Они выходят на узкую дорогу, где не разъедутся, пожалуй, два автомобиля, две телеги.
По этой дороге двигались немецкие мотоциклисты в тот вечер. Ева показывает место, где их обстреляли партизаны.
– А Эрика убили у часовни. Он ехал третьим в колонне. Он хотел развернуть мотоцикл. В это время его убили.
Михасю абсолютно все равно, где убили этого Эрика. Убили и убили. И спасибо, что убили. А Ева зачем-то рассказывает подробности.
– Ну кто это мог видеть, как это было?
– почти раздраженно говорит Михась.
– Никого же здесь не было...
– Мне рассказывал это один полицейский. А ему рассказали немцы. А Эрика многие знали в Жухаловичах. Его команда тут давно, почти с прошлой зимы. И он был известный танцор...
– Значит, свое оттанцевал. Пусть не жалуется. Мы его не звали на танцы, - хмуро говорит Михась.
– Будет время - и остальные оттанцуют...
Михась обозлен. И не на Эрика какого-то, а на Еву. Зачем она все это ему рассказывает? Неинтересно это все Михасю.
Они подходят к сторожке. Стены ее, каменные, сохранились. Вырвало только крышу, и она - железная, куполообразная - повисла сбоку, как огромная шляпа.

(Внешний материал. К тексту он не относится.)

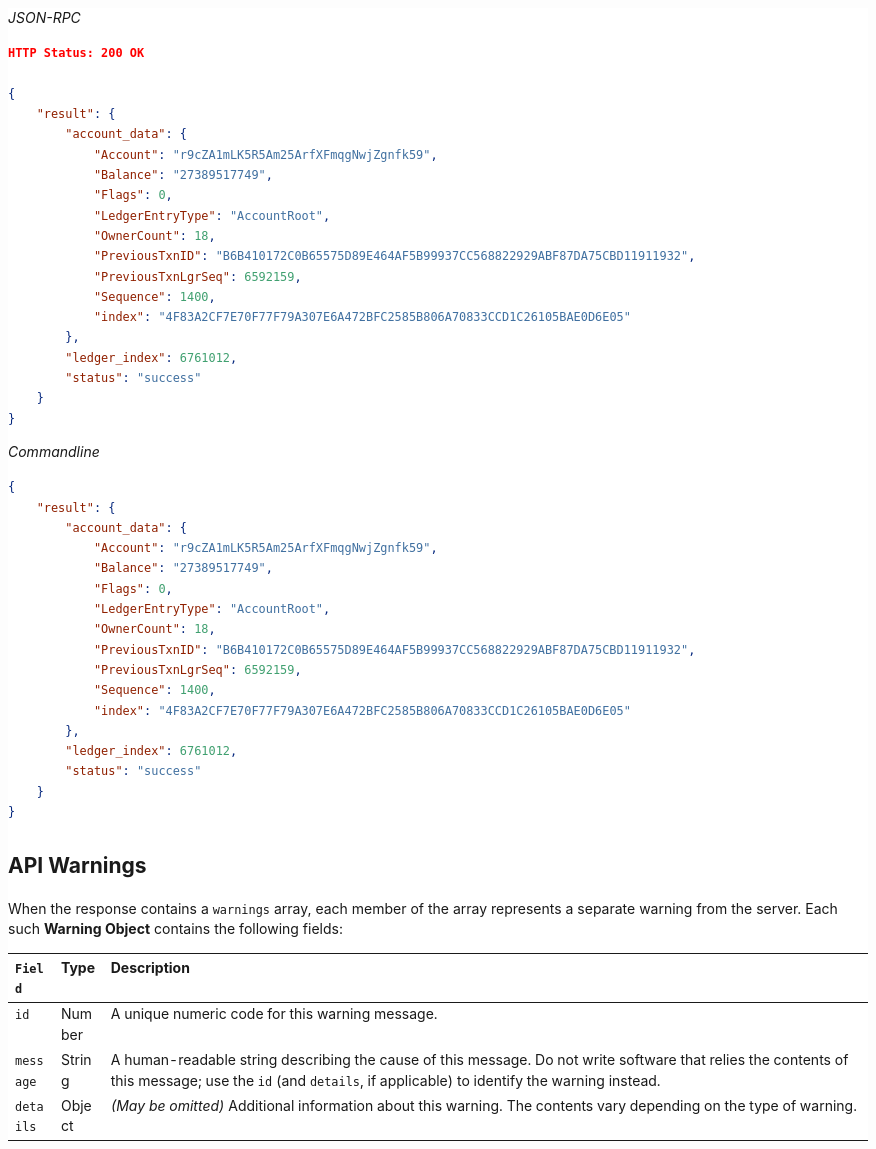 *JSON-RPC*

```json
HTTP Status: 200 OK

{
    "result": {
        "account_data": {
            "Account": "r9cZA1mLK5R5Am25ArfXFmqgNwjZgnfk59",
            "Balance": "27389517749",
            "Flags": 0,
            "LedgerEntryType": "AccountRoot",
            "OwnerCount": 18,
            "PreviousTxnID": "B6B410172C0B65575D89E464AF5B99937CC568822929ABF87DA75CBD11911932",
            "PreviousTxnLgrSeq": 6592159,
            "Sequence": 1400,
            "index": "4F83A2CF7E70F77F79A307E6A472BFC2585B806A70833CCD1C26105BAE0D6E05"
        },
        "ledger_index": 6761012,
        "status": "success"
    }
}
```
*Commandline*

```json
{
    "result": {
        "account_data": {
            "Account": "r9cZA1mLK5R5Am25ArfXFmqgNwjZgnfk59",
            "Balance": "27389517749",
            "Flags": 0,
            "LedgerEntryType": "AccountRoot",
            "OwnerCount": 18,
            "PreviousTxnID": "B6B410172C0B65575D89E464AF5B99937CC568822929ABF87DA75CBD11911932",
            "PreviousTxnLgrSeq": 6592159,
            "Sequence": 1400,
            "index": "4F83A2CF7E70F77F79A307E6A472BFC2585B806A70833CCD1C26105BAE0D6E05"
        },
        "ledger_index": 6761012,
        "status": "success"
    }
}
```




## API Warnings

When the response contains a `warnings` array, each member of the array represents a separate warning from the server. Each such **Warning Object** contains the following fields:

| `Field`   | Type   | Description                                             |
|:----------|:-------|:--------------------------------------------------------|
| `id`      | Number | A unique numeric code for this warning message.         |
| `message` | String | A human-readable string describing the cause of this message. Do not write software that relies the contents of this message; use the `id` (and `details`, if applicable) to identify the warning instead. |
| `details` | Object | _(May be omitted)_ Additional information about this warning. The contents vary depending on the type of warning. |
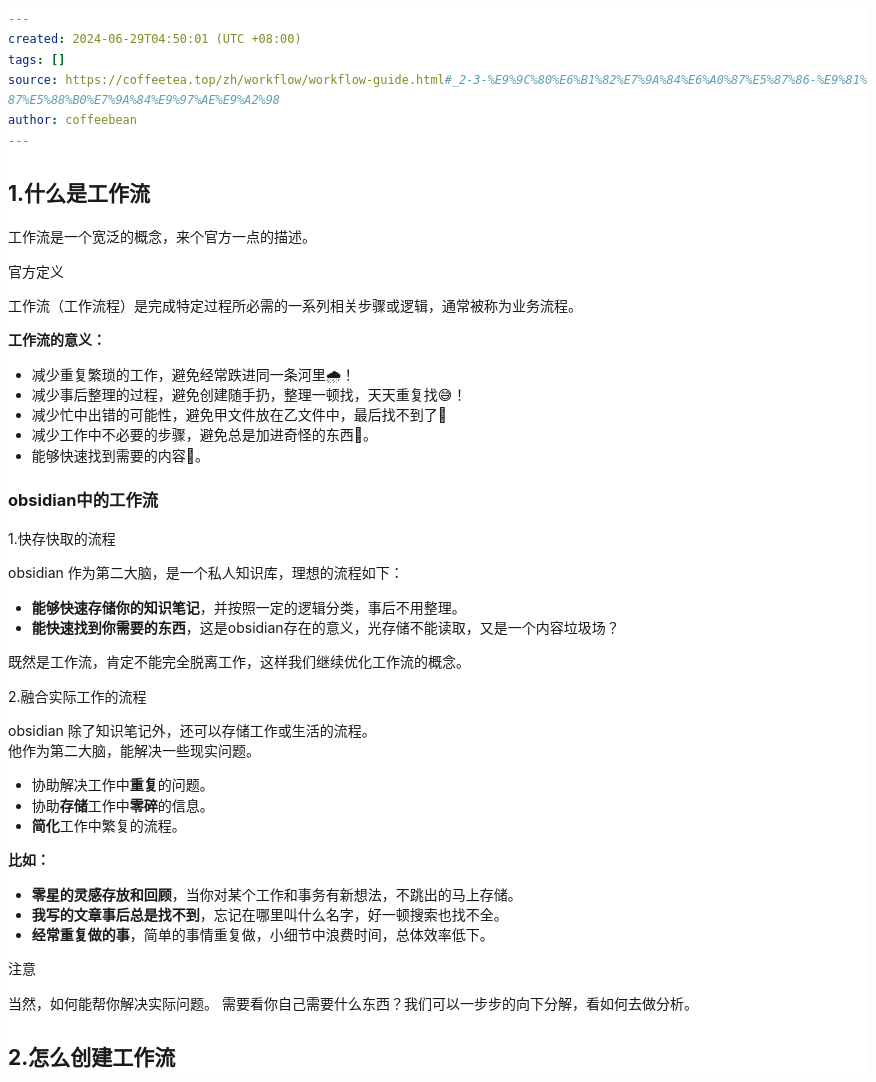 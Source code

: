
 ```yaml
---
created: 2024-06-29T04:50:01 (UTC +08:00)
tags: []
source: https://coffeetea.top/zh/workflow/workflow-guide.html#_2-3-%E9%9C%80%E6%B1%82%E7%9A%84%E6%A0%87%E5%87%86-%E9%81%87%E5%88%B0%E7%9A%84%E9%97%AE%E9%A2%98
author: coffeebean
---
```

## 1.什么是工作流

工作流是一个宽泛的概念，来个官方一点的描述。

官方定义

工作流（工作流程）是完成特定过程所必需的一系列相关步骤或逻辑，通常被称为业务流程。

**工作流的意义：**

-   减少重复繁琐的工作，避免经常跌进同一条河里🌧️！
-   减少事后整理的过程，避免创建随手扔，整理一顿找，天天重复找😅！
-   减少忙中出错的可能性，避免甲文件放在乙文件中，最后找不到了🔎
-   减少工作中不必要的步骤，避免总是加进奇怪的东西👹。
-   能够快速找到需要的内容📙。

### obsidian中的工作流

1.快存快取的流程

obsidian 作为第二大脑，是一个私人知识库，理想的流程如下：

-   **能够快速存储你的知识笔记**，并按照一定的逻辑分类，事后不用整理。
-   **能快速找到你需要的东西**，这是obsidian存在的意义，光存储不能读取，又是一个内容垃圾场？

既然是工作流，肯定不能完全脱离工作，这样我们继续优化工作流的概念。

2.融合实际工作的流程

obsidian 除了知识笔记外，还可以存储工作或生活的流程。  
他作为第二大脑，能解决一些现实问题。

-   协助解决工作中**重复**的问题。
-   协助**存储**工作中**零碎**的信息。
-   **简化**工作中繁复的流程。

**比如：**

-   **零星的灵感存放和回顾**，当你对某个工作和事务有新想法，不跳出的马上存储。
-   **我写的文章事后总是找不到**，忘记在哪里叫什么名字，好一顿搜索也找不全。
-   **经常重复做的事**，简单的事情重复做，小细节中浪费时间，总体效率低下。

注意

当然，如何能帮你解决实际问题。 需要看你自己需要什么东西？我们可以一步步的向下分解，看如何去做分析。

## 2.怎么创建工作流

Внутри сторожки образовалась глубокая воронка - глубже той ямы, что была. Завалило кирпичами и землей и верхнее горно и верстак.
Ева не рассказывает, где лежал Василий Егорович. И Михась не спрашивает. Не хочет спрашивать. Обходит сторожку. Останавливается у горбатой горы из досок.
– А я где был?
– Вот здесь, почти в самом центре, - показывает Ева и поднимается на доски.
– Значит, здорово меня шарахнуло.
– Мягко говоря, - добавляет Ева.
– Это и вытащить меня было трудно.
Михась больше не может сердиться на Еву. Опять подходит к сторожке. Останавливается у пролома двери. Дальше не пройдешь.